In other words, Turner simply held that section 306(d) “requires that payment for specific losses not begin until the payment for temporary total disability has ended.” 479 Pa. at 625, 389 A.2d at 45, based on the assumption that if a permanently disabled person were to be permitted to elect specific loss benefits in lieu of permanent disability, the award of specific loss benefits would be retroactive to the date of the accident and that all sums already paid would be deducted from the modified award. Turner allows an injured worker to maximize his benefits under the act by electing between types of awards which would be most beneficial to him, subject to a set off for all benefits already paid.

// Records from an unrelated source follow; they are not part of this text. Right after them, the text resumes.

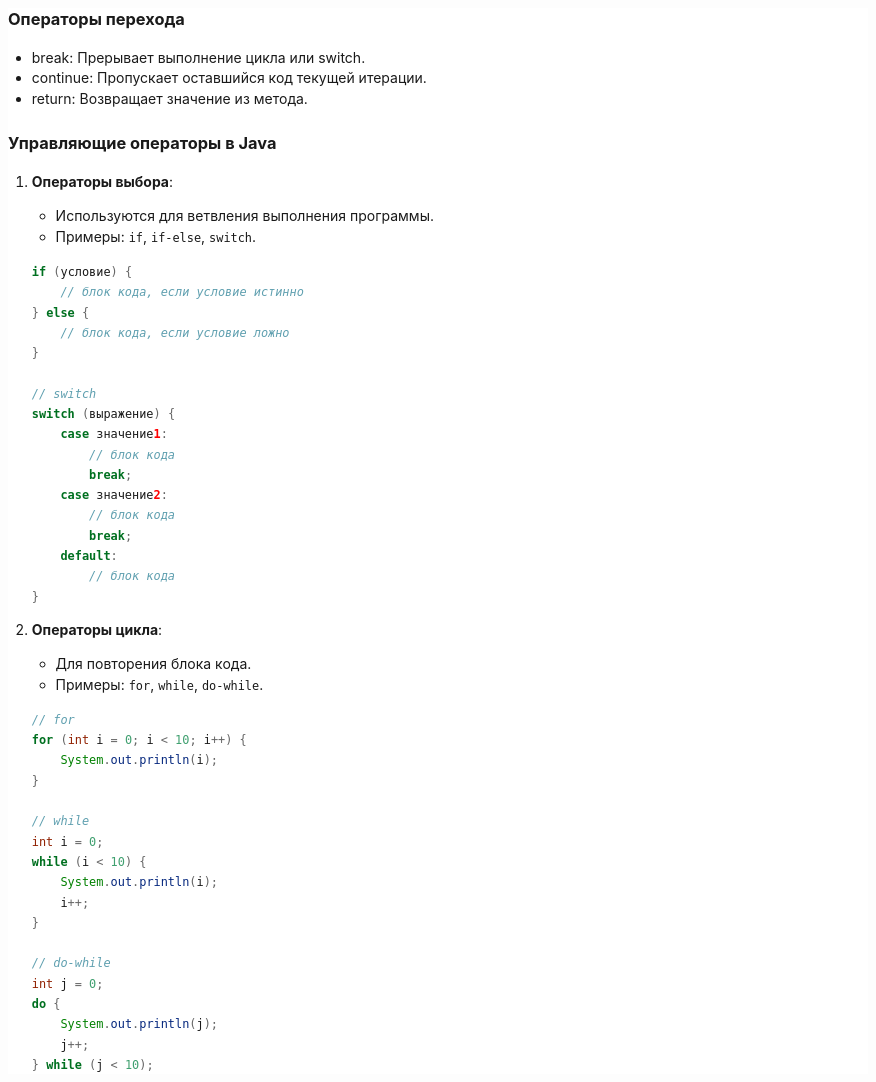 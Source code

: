 ### Операторы перехода

- break: Прерывает выполнение цикла или switch.
- continue: Пропускает оставшийся код текущей итерации.
- return: Возвращает значение из метода.

### Управляющие операторы в Java

1. **Операторы выбора**:

   - Используются для ветвления выполнения программы.
   - Примеры: `if`, `if-else`, `switch`.

   ```java
   if (условие) {
       // блок кода, если условие истинно
   } else {
       // блок кода, если условие ложно
   }

   // switch
   switch (выражение) {
       case значение1:
           // блок кода
           break;
       case значение2:
           // блок кода
           break;
       default:
           // блок кода
   }
   ```

2. **Операторы цикла**:

   - Для повторения блока кода.
   - Примеры: `for`, `while`, `do-while`.

   ```java
   // for
   for (int i = 0; i < 10; i++) {
       System.out.println(i);
   }

   // while
   int i = 0;
   while (i < 10) {
       System.out.println(i);
       i++;
   }

   // do-while
   int j = 0;
   do {
       System.out.println(j);
       j++;
   } while (j < 10);
   ```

Using the same approach here, facilitating Rideski’s maximum recovery under the act, it would be proper under sections 306(d) and 306(g) to allow Rideski’s widow to elect specific loss benefits on her deceased husband’s behalf. However, she should be able to make that claim only as he would have made it, retroactively to the date benefits were first payable and subject to a setoff for all sums already paid. Rideski was entitled to 430 weeks of specific loss benefits (410 weeks for the loss of an arm plus 20 weeks healing = 430 weeks = 8 years, 3 months). Rideski died on July 18, 1987, 8 years, 5 months after the accident. Because Rideski received disability payments for this entire period of time in the same amount as his specific loss benefits which must be set off *169against any specific loss benefits to which he was entitled, and since any specific loss benefits expired two months before Rideski died, his widow was entitled to no specific loss benefits, and Commonwealth Court was correct in its result, albeit in error in its interpretation of Turner.
Thus, I would affirm Commonwealth Court.
ZAPPALA, J., joins this dissenting opinion.